In [17]:
# If running fresh (uncomment to install):
# %pip install -q pandas sentence-transformers faiss-cpu langchain langchain-community

import numpy as np
import pandas as pd
from datetime import datetime, timedelta

from langchain_community.embeddings import HuggingFaceEmbeddings
from langchain_community.vectorstores import FAISS


In [18]:
# Path to your original catalog CSV
CSV_PATH = "./dataset/Nykaa_Product_Review_Cleaned.csv"  # update if needed

df = pd.read_csv(CSV_PATH)

def safe(x):
    return "" if pd.isna(x) else str(x)

texts = (
    df["Product Name"].map(safe) + " | " +
    df["Product Category"].map(safe) + " | " +
    df["Product Brand"].map(safe) + " | " +
    df["Product Tags"].map(safe) + " | " +
    df["Product Contents"].map(safe) + " | " +
    df["Product Description"].map(safe)
).tolist()

metadatas = [{
    "product_id": safe(r["Product Id"]),
    "brand_code": safe(r["Product Brand Code"]),
    "retailer": safe(r["Retailer"]),
    "category": safe(r["Product Category"]),
    "brand": safe(r["Product Brand"]),
    "name": safe(r["Product Name"]),
    "price": float(r["Product Price"]) if pd.notna(r["Product Price"]) else 0.0,
    "url": safe(r["Product Url"]),
    "market": safe(r["Market"]),
    "currency": safe(r["Product Currency"]),
    "image_url": safe(r["Product Image Url"]),
    "tags": safe(r["Product Tags"]),
    "contents": safe(r["Product Contents"]),
    "rating": float(r["Product Rating"]) if pd.notna(r["Product Rating"]) else 0.0,
    "reviews_count": int(r["Product Reviews Count"]) if pd.notna(r["Product Reviews Count"]) else 0,
    "exp_cat_count": int(r["Expected Category Count"]) if pd.notna(r["Expected Category Count"]) else 0,
    "exp_brand_count": int(r["Expected Brand Count"]) if pd.notna(r["Expected Brand Count"]) else 0,
} for _, r in df.iterrows()]


In [19]:
MODEL_NAME = "sentence-transformers/all-MiniLM-L6-v2"
INDEX_DIR = "faiss_index"

emb = HuggingFaceEmbeddings(model_name=MODEL_NAME)

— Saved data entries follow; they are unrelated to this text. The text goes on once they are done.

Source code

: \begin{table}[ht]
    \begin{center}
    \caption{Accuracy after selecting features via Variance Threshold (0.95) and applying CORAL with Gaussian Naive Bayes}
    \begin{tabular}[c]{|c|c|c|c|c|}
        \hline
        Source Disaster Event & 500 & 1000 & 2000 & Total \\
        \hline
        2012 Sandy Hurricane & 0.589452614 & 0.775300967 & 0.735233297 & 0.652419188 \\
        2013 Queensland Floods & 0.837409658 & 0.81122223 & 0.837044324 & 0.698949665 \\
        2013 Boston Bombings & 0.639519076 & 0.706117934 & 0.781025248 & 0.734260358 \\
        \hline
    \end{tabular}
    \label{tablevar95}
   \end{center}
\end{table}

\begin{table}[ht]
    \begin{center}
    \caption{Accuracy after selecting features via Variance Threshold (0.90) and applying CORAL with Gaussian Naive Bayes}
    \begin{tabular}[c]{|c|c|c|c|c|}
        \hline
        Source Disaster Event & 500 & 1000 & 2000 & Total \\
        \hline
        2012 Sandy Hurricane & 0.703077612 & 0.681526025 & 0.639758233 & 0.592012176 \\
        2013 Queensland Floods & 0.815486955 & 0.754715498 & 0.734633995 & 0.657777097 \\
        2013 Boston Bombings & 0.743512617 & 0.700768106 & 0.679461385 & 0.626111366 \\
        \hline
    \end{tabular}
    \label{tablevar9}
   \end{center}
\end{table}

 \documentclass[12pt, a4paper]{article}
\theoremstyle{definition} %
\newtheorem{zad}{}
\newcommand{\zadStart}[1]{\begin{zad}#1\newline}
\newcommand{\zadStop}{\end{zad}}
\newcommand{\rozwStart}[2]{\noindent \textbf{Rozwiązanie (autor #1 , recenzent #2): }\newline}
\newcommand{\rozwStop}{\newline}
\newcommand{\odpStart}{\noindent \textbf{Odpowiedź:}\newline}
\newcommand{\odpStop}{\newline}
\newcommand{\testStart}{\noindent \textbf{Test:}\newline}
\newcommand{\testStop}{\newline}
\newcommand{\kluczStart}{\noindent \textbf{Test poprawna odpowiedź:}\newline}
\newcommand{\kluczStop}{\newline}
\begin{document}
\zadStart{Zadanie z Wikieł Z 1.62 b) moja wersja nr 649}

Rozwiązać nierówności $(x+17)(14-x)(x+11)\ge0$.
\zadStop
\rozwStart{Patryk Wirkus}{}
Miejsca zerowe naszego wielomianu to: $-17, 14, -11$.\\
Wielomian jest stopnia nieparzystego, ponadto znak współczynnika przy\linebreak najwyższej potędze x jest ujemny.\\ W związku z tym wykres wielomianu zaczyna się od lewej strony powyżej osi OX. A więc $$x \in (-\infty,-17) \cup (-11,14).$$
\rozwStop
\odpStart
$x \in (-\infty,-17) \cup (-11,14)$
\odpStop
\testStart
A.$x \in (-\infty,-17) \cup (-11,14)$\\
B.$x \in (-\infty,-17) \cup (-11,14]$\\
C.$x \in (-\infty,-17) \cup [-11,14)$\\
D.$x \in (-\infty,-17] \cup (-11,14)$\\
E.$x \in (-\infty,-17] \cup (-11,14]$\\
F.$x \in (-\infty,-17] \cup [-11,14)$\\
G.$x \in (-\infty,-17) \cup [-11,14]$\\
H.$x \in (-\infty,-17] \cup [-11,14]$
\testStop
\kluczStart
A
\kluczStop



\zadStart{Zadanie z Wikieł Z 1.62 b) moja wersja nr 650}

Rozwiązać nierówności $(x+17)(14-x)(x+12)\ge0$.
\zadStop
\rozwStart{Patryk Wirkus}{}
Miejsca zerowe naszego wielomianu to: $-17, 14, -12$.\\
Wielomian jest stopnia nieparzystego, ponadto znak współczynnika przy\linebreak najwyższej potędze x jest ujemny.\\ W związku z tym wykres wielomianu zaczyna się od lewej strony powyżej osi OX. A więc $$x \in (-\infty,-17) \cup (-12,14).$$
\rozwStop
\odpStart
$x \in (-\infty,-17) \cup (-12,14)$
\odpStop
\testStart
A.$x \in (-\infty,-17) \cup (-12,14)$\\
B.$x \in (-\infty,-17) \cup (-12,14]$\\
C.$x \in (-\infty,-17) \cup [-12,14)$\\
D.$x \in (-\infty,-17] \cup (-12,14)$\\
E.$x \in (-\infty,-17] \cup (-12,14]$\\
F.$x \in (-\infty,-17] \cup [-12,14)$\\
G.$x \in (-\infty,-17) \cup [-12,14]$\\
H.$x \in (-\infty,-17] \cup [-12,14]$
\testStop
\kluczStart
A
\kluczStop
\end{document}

# Build once (uncomment to build)
# vs = FAISS.from_texts(texts=texts, embedding=emb, metadatas=metadatas)
# vs.save_local(INDEX_DIR)

# Load for repeated runs
vs = FAISS.load_local(INDEX_DIR, emb, allow_dangerous_deserialization=True)


In [20]:
# # Pick 5–8 real product ids from the catalog to reference (replace with actual ids from your CSV)
# sample_product_ids = df["Product Id"].dropna().astype(str).sample(6, random_state=1).tolist()

# # Build a single user's synthetic interactions (ensure product_id values exist in df["Product Id"])
# user_id = "u_0001"
# now_iso = datetime.utcnow().isoformat() + "Z"

# interactions = [
#     {"user_id": user_id, "product_id": sample_product_ids[0], "event_type":"view",         "event_weight":0.2, "timestamp":now_iso, "session_id":"s_01"},
#     {"user_id": user_id, "product_id": sample_product_ids[1], "event_type":"view",         "event_weight":0.2, "timestamp":now_iso, "session_id":"s_01"},
#     {"user_id": user_id, "product_id": sample_product_ids[1], "event_type":"click",        "event_weight":1.0, "timestamp":now_iso, "session_id":"s_01"},
#     {"user_id": user_id, "product_id": sample_product_ids[2], "event_type":"view",         "event_weight":0.2, "timestamp":now_iso, "session_id":"s_02"},
#     {"user_id": user_id, "product_id": sample_product_ids[3], "event_type":"click",        "event_weight":1.0, "timestamp":now_iso, "session_id":"s_02"},
#     {"user_id": user_id, "product_id": sample_product_ids[3], "event_type":"add_to_cart",  "event_weight":2.0, "timestamp":now_iso, "session_id":"s_02"},
#     {"user_id": user_id, "product_id": sample_product_ids[4], "event_type":"view",         "event_weight":0.2, "timestamp":now_iso, "session_id":"s_03"},
#     {"user_id": user_id, "product_id": sample_product_ids[4], "event_type":"purchase",     "event_weight":4.0, "timestamp":now_iso, "session_id":"s_03"}
# ]

# interactions_df = pd.DataFrame(interactions)
# interactions_df.head()


In [21]:
# Popularity prior for fallback ordering
def popularity_prior_from_df(df):
    reviews = pd.to_numeric(df["Product Reviews Count"], errors="coerce").fillna(0.0)
    ratings = pd.to_numeric(df["Product Rating"], errors="coerce").fillna(0.0)
    r_norm = ratings / 5.0
    rv_norm = np.tanh(reviews / 1000.0)
    prior = 0.7 * r_norm + 0.3 * rv_norm
    p = prior.clip(lower=1e-12)
    return prior, (p / p.sum()).values

pop_prior, pop_probs = popularity_prior_from_df(df)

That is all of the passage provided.